## Supplied information
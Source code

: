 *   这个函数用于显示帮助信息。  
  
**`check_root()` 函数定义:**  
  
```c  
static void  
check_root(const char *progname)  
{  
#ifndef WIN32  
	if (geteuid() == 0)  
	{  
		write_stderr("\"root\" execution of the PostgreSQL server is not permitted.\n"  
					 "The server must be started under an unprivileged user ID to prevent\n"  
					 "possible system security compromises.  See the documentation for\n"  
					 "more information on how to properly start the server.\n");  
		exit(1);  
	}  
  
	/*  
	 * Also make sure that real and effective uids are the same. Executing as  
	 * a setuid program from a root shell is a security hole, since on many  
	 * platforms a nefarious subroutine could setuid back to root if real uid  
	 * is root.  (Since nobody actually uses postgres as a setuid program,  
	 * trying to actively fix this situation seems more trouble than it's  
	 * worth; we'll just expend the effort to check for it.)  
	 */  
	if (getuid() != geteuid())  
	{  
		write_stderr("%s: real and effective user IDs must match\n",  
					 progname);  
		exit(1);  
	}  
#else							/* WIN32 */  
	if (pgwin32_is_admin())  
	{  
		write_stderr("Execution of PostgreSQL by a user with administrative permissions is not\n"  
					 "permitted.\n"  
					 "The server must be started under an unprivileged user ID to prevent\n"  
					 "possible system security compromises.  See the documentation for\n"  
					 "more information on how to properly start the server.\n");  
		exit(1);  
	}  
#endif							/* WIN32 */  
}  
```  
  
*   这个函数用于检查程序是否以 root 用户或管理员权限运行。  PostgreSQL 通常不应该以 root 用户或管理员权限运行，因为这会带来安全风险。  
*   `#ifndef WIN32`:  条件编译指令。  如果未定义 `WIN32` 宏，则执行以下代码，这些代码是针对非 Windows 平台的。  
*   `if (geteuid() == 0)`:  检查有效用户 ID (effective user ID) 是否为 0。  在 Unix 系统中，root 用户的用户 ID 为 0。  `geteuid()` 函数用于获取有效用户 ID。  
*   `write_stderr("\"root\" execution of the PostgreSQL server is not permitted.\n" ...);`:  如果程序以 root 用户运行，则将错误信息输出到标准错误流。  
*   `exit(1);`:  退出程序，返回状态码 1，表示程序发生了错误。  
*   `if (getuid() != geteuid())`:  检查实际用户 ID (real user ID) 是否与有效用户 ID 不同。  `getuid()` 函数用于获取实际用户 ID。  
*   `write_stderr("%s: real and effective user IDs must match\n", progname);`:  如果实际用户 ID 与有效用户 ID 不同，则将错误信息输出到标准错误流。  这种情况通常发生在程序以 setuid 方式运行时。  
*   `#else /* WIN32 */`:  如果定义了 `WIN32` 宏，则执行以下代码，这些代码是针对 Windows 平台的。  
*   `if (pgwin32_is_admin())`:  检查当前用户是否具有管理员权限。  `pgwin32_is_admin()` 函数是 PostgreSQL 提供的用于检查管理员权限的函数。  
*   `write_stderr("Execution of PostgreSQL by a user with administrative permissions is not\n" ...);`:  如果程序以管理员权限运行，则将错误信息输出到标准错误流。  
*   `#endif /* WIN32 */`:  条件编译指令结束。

## Directions
Whenever a line of the material above contains the string "geteuid", copy that line out.

## Task answer
	if (geteuid() == 0)  
	if (getuid() != geteuid())  
*   `if (geteuid() == 0)`:  检查有效用户 ID (effective user ID) 是否为 0。  在 Unix 系统中，root 用户的用户 ID 为 0。  `geteuid()` 函数用于获取有效用户 ID。  
*   `if (getuid() != geteuid())`:  检查实际用户 ID (real user ID) 是否与有效用户 ID 不同。  `getuid()` 函数用于获取实际用户 ID。  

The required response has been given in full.